The second scenario arises where the goods are lawfully in circulation within the EEA but the trademark owner nonetheless has legitimate reasons to oppose their further commercialisation. In these circumstances the Court held that the principle of free movement of goods may be engaged, depending on the facts. Put another way, if a UK company imports goods from outside the EU which are already legitimately in circulation within the EU, the company may commit the criminal offence under section 92, but only if the trademark owner can demonstrate that his opposition to the trade is objectively justified by an adverse effect on the reputation of his trademark.

This clarification of the criminal law might appear to be of little practical value to trademark owners, who, faced with an infringement of their trade mark, will most likely wish to pursue civil proceedings in order to recoup the profits of the grey market trader, and thereby drive it out of business.

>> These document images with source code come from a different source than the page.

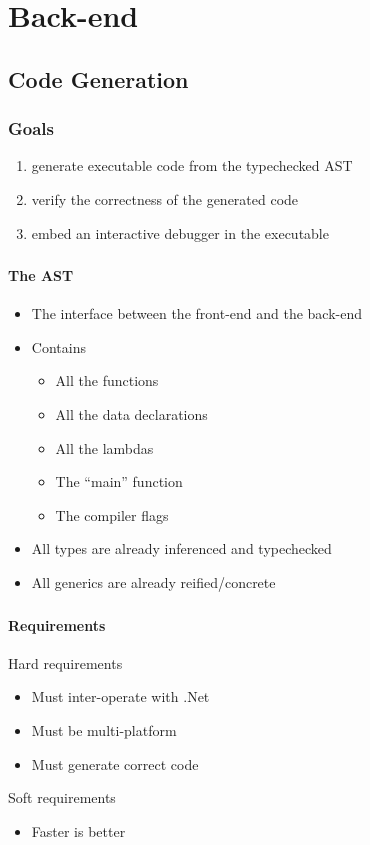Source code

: \section{Back-end}

\subsection{Code Generation}

\begin{frame}
    \frametitle{Goals}
    \begin{enumerate}
    \item generate executable code from the typechecked AST
    \item verify the correctness of the generated code 
    \item embed an interactive debugger in the executable
    \end{enumerate}
\end{frame}

\begin{frame}
    \frametitle{\subsecname}
    \framesubtitle{The AST}
    \begin{itemize}
    \item The interface between the front-end and the back-end
    \item Contains
        \begin{itemize}
        \item All the functions
        \item All the data declarations
        \item All the lambdas
        \item The “main” function
        \item The compiler flags
        \end{itemize}
    \item All types are already inferenced and typechecked
    \item All generics are already reified/concrete
    \end{itemize}
\end{frame}


\begin{frame}
    \frametitle{\subsecname}
    \framesubtitle{Requirements}
    Hard requirements
    \begin{itemize}
    \item Must inter-operate with .Net
    \item Must be multi-platform
    \item Must generate correct code
    \end{itemize}
    Soft requirements
    \begin{itemize}
    \item Faster is better
    \end{itemize}
\end{frame}

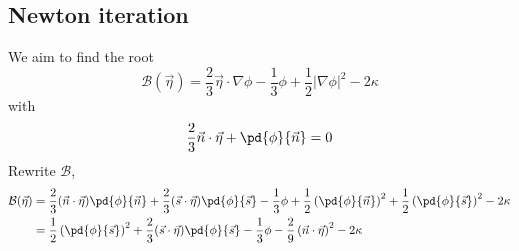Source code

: \documentclass{jfm}
\begin{document}
\subsection{Newton iteration}
We aim to find the root 
\begin{equation}
\mathcal{B}(\vec{\eta})=\frac{2}{3}\vec{\eta}\cdot \nabla \phi  -\frac{1}{3}\phi+\frac{1}{2}|\nabla \phi|^2-2\kappa
\end{equation}
with 
\begin{equation}
\frac{2}{3}\vec{n}\cdot \vec{\eta}+\pd{\phi}{\vec{n}}=0
\end{equation}
Rewrite $\mathcal{B}$,
\begin{align}
\nonumber \mathcal{B}(\vec{\eta})&=\frac{2}{3}(\vec{n}\cdot\vec{\eta}) \pd{\phi}{\vec{n}}+
\frac{2}{3}(\vec{s}\cdot\vec{\eta}) \pd{\phi}{\vec{s}}
  -\frac{1}{3}\phi+\frac{1}{2}\left( \pd{\phi}{\vec{n}}\right)^2
  +\frac{1}{2}\left( \pd{\phi}{\vec{s}}\right)^2-2\kappa\\
  &=\frac{1}{2}\left( \pd{\phi}{\vec{s}}\right)^2+
  \frac{2}{3}(\vec{s}\cdot\vec{\eta}) \pd{\phi}{\vec{s}}
  -\frac{1}{3}\phi-\frac{2}{9}\left( \vec{n}\cdot \vec{\eta}\right)^2
  -2\kappa
\end{align}
\end{document}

Increasingly, however, trade mark owners are waking up to the potential benefits of criminal proceedings being run in parallel to civil proceedings. If they can persuade Trading Standards to take an interest in the trademark infringement, they can use a criminal investigation brought by Trading Standards as a lever through which to encourage an early settlement of the civil proceedings, or potentially deploy the product of coercive criminal searches as evidence in the civil case. And therein lies a danger.

In effect, Trading Standards could easily be seduced into using its criminal powers as a tool through which trademark owners seek to achieve their commercial objectives. If a well-resourced trademark owner has carried out its own comprehensive investigation into the infringement, Trading Standards, like many other Government departments struggling with budgetary cuts, may be tempted to use the product of that investigation as a basis for initiating a criminal case, without necessarily subjecting it to any independent scrutiny or properly assessing whether it constitutes reliable evidence for suspecting criminal (as opposed to civil) misconduct.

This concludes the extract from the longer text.